During his presentation at Aquaculture UK this week, Dr Jaffa explained that many groups claim sea trout catches are down on the west coast of Scotland due to presence of salmon farms and therefore sea lice. However there are other differences between the east and west coasts not just the prescence of salmon farms.
For example, said Dr Jaffa, the east and west coasts have completely different sized river systems which obviously perform in different ways.
Digging through the data has also shown that some research actually shows increases in catch numbers on the west and a decrease on the east.
The loch Maree and loch Ewe river systems, once known for their huge sea trout catches, was apparently the first place where the problems of sea lice came to attention.
The initial study study showed sea trout catches declined in the 1980's and the only area change the researchers saw was that there was now farming in the loch.
However, taking a closer look at the data it can be seen that the fishery was already in decline before salmon farming even started in the loch.

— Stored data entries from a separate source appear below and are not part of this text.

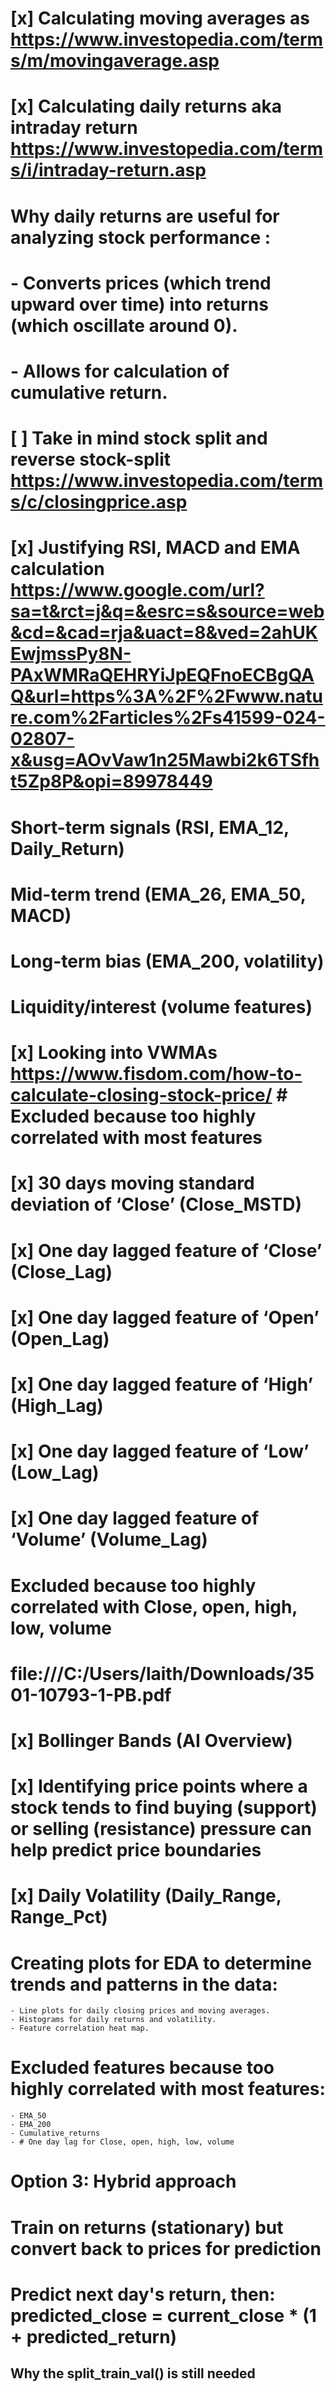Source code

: # [x] Calculating moving averages as https://www.investopedia.com/terms/m/movingaverage.asp 

# [x] Calculating daily returns aka intraday return https://www.investopedia.com/terms/i/intraday-return.asp

# Why daily returns are useful for analyzing stock performance : 
# - Converts prices (which trend upward over time) into returns (which oscillate around 0).
# - Allows for calculation of cumulative return.

# [ ] Take in mind stock split and reverse stock-split https://www.investopedia.com/terms/c/closingprice.asp

# [x] Justifying RSI, MACD and EMA calculation https://www.google.com/url?sa=t&rct=j&q=&esrc=s&source=web&cd=&cad=rja&uact=8&ved=2ahUKEwjmssPy8N-PAxWMRaQEHRYiJpEQFnoECBgQAQ&url=https%3A%2F%2Fwww.nature.com%2Farticles%2Fs41599-024-02807-x&usg=AOvVaw1n25Mawbi2k6TSfht5Zp8P&opi=89978449

# Short-term signals (RSI, EMA_12, Daily_Return)

# Mid-term trend (EMA_26, EMA_50, MACD) 

# Long-term bias (EMA_200, volatility) 

# Liquidity/interest (volume features)

# [x] Looking into VWMAs https://www.fisdom.com/how-to-calculate-closing-stock-price/ # Excluded because too highly correlated with most features

# [x] 30 days moving standard deviation of ‘Close’ (Close_MSTD) 
# [x] One day lagged feature of ‘Close’ (Close_Lag) 
# [x] One day lagged feature of ‘Open’ (Open_Lag) 
# [x] One day lagged feature of ‘High’ (High_Lag) 
# [x] One day lagged feature of ‘Low’ (Low_Lag) 
# [x] One day lagged feature of ‘Volume’ (Volume_Lag) 
# Excluded because too highly correlated with Close, open, high, low, volume

# file:///C:/Users/laith/Downloads/3501-10793-1-PB.pdf

# [x] Bollinger Bands (AI Overview)

 # [x] Identifying price points where a stock tends to find buying (support) or selling (resistance) pressure can help predict price boundaries

 # [x] Daily Volatility (Daily_Range, Range_Pct)

 # Creating plots for EDA to determine trends and patterns in the data:
 
    - Line plots for daily closing prices and moving averages.
    - Histograms for daily returns and volatility.
    - Feature correlation heat map.

# Excluded features because too highly correlated with most features:
    - EMA_50 
    - EMA_200
    - Cumulative_returns
    - # One day lag for Close, open, high, low, volume


# Option 3: Hybrid approach

# Train on returns (stationary) but convert back to prices for prediction
# Predict next day's return, then: predicted_close = current_close * (1 + predicted_return)


## Why the split_train_val() is still needed 
<!-- 

Walk-forward has two layers of splitting:

Outer split (generator):

Produces a rolling training window (X_tr_full, y_tr_full) and the next unseen window (X_te, y_te) for testing.

This ensures chronological integrity.

Inner split (split_train_val):

Takes the training window (X_tr_full) and holds out a slice from its tail as validation.

Validation is used only for callbacks (early stopping, checkpointing).

Without this, your callbacks would use the test window as “val_loss”, which leaks information.

So:

The concatenation makes sure you’re working with the entire time series in chronological order.

The outer generator enforces rolling train/test.

The inner split gives you a proper validation slice inside the training window.

“Rolling training window” is just a time-series way of saying:

“Take a fixed chunk of the past, train on it, then roll the window forward and repeat.”

Imagine you have 1,000 trading days of stock data.

Window size: say 252 days (≈ 1 trading year).

Step size / test size: say 21 days (≈ 1 trading month).

Now, instead of training once and testing once, you do this:

Fold 1: Train on days 1–252 → test on days 253–273.

Fold 2: Train on days 22–273 → test on days 274–294.

Fold 3: Train on days 43–294 → test on days 295–315.
… and so on.

Each time the “training window” slides (or rolls) forward in time, always using the most recent history to predict the immediate future.

Normally, if you loop over your generator:

for fold_data in walk_forward_validation(X, y, train_window=252, test_window=21):
    ...


then fold_data would be a tuple like (X_tr_full, y_tr_full, X_te, y_te) but you wouldn’t know which fold you’re on unless you manually tracked it.

By wrapping it in enumerate:

for fold, (X_tr_full, y_tr_full, X_te, y_te) in enumerate(
    walk_forward_validation(X, y, train_window=252, test_window=21)
):


you get two things on each iteration:

fold → the loop index (starting at 0 by default).

(X_tr_full, y_tr_full, X_te, y_te) → the actual values from the generator.
 -->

In other data sets, salmon catches in the loch are included (which were left out of other reports). This salmon catch data showed that salmon, which were coming down the same stretch of river as the sea trout did not experience a decline in numbers and actually an increase.
This of course brings to mind the question of why if sea trout declined due to apparent sea lice did salmon numbers not decline also?
The reason of course, said Dr Jaffa, is that it probably has nothing to do with sea lice.
Similarly, in other parts of Scotland there are examples of areas where salmon farming takes place but wild fish catches have increased, such as the river Lochy and where there have been huge sea trout losses but before any salmon farming takes place.
It can also be seen that the migratory route of many juvenile salmon pass all the salmon farms on the west coast as they head north and their catches are increasing.
Yet the trout which migrates locally and does not go past the salmon farms are in decline.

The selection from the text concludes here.